If you’re reading this article, it’s probably because you’ve heard of the term called Unsupervised Learning and Clustering, and that you’ve probably already looked at Supervised Learning algorithms on the way here. Well today is a good day to be reading this because in this article, I will share with you some practical knowledge that you’ll need in dealing with Clustering, specifically using the K-Means algorithm. Let’s go!
Before we even go about learning the K-Means algorithm, it’s essential to understand first what Unsupervised Learning is. Fortunately, there’s already this great article on what Machine Learning is, and it includes a simple-to-understand approach to what these different types of learnings are. So I suggest you go check it out! But to keep the flow going in this article, here’s a brief description. Unsupervised learning is a term used to explain how we let the machine learn on its own, and let it uncover hidden patterns in the data for us.
The word clustering means grouping. You want to put your data into different groups depending on their properties or similarities. It’s actually one of the most common exploratory data analysis techniques that we can use in order to get a deeper understanding about the structure of our data.
This is probably the best practical example of clustering we can use to better understand it. In this photo, we can see that the different objects are separated into subgroups based on their similarities, while each sub-group is also different from one another.
And so, the main thing that you need to know from clustering is that we try to find sub-groups within the data, wherein the data within the sub-groups are similar to each other, while the sub-groups themselves are different from each other.
Now you might be wondering how clustering applies in the real-world setting.
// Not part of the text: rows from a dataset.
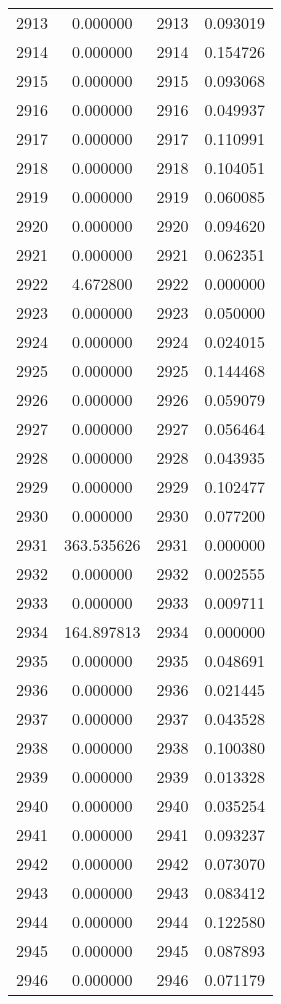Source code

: \documentclass[12pt]{article}
\begin{document}
\begin{longtable}{@{}cccc@{}}
2913 & 0.000000 & 2913 & 0.093019 \\
2914 & 0.000000 & 2914 & 0.154726 \\
2915 & 0.000000 & 2915 & 0.093068 \\
2916 & 0.000000 & 2916 & 0.049937 \\
2917 & 0.000000 & 2917 & 0.110991 \\
2918 & 0.000000 & 2918 & 0.104051 \\
2919 & 0.000000 & 2919 & 0.060085 \\
2920 & 0.000000 & 2920 & 0.094620 \\
2921 & 0.000000 & 2921 & 0.062351 \\
2922 & 4.672800 & 2922 & 0.000000 \\
2923 & 0.000000 & 2923 & 0.050000 \\
2924 & 0.000000 & 2924 & 0.024015 \\
2925 & 0.000000 & 2925 & 0.144468 \\
2926 & 0.000000 & 2926 & 0.059079 \\
2927 & 0.000000 & 2927 & 0.056464 \\
2928 & 0.000000 & 2928 & 0.043935 \\
2929 & 0.000000 & 2929 & 0.102477 \\
2930 & 0.000000 & 2930 & 0.077200 \\
2931 & 363.535626 & 2931 & 0.000000 \\
2932 & 0.000000 & 2932 & 0.002555 \\
2933 & 0.000000 & 2933 & 0.009711 \\
2934 & 164.897813 & 2934 & 0.000000 \\
2935 & 0.000000 & 2935 & 0.048691 \\
2936 & 0.000000 & 2936 & 0.021445 \\
2937 & 0.000000 & 2937 & 0.043528 \\
2938 & 0.000000 & 2938 & 0.100380 \\
2939 & 0.000000 & 2939 & 0.013328 \\
2940 & 0.000000 & 2940 & 0.035254 \\
2941 & 0.000000 & 2941 & 0.093237 \\
2942 & 0.000000 & 2942 & 0.073070 \\
2943 & 0.000000 & 2943 & 0.083412 \\
2944 & 0.000000 & 2944 & 0.122580 \\
2945 & 0.000000 & 2945 & 0.087893 \\
2946 & 0.000000 & 2946 & 0.071179 \\

\end{longtable}
\end{document}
It’s actually used in various ways.
But how does all of this even relate to unsupervised learning? Here’s a reminder of the description we shared earlier in this article. “Unsupervised learning is a term used to explain how we let the machine learn on its own, and let it uncover hidden patterns in the data for us.” So with clustering, we’re letting the machine investigate the structure of our data by grouping them into different sub-groups!
Now that we’ve covered what clustering is, it is now time to learn a clustering algorithm.
Since K-Means is a clustering algorithm, then that means the same concepts apply to it!
The clusters that K-Means generate are clusters that have similar data points, while the clusters themselves are as different (far) as possible from each other, hence the word distinct.
How about the word non-overlapping, what does that mean? It means that the clusters generated by this algorithm cannot touch or overlap each other.
Now the clusters that I have been talking about since the start of this article are represented by a centre or centroid. Always remember that these centroids are randomly initialized, unless we specify it in our model that we don’t want it to be “just random.” In order to do that, there’s this technique called K-Means++. We won’t be tackling that here, but make sure to take a look at this article by Sachit Mishra where she explains the application of K-Means++.
Back to the centroids! Each data point in our dataset will be included into a cluster whose centroid is closest to it. That is how the algorithm works.
And the ultimate goal of this algorithm is to just find clusters in our dataset that minimize the Sum of Squared Errors (the sum of squared distances between the centroid and its points).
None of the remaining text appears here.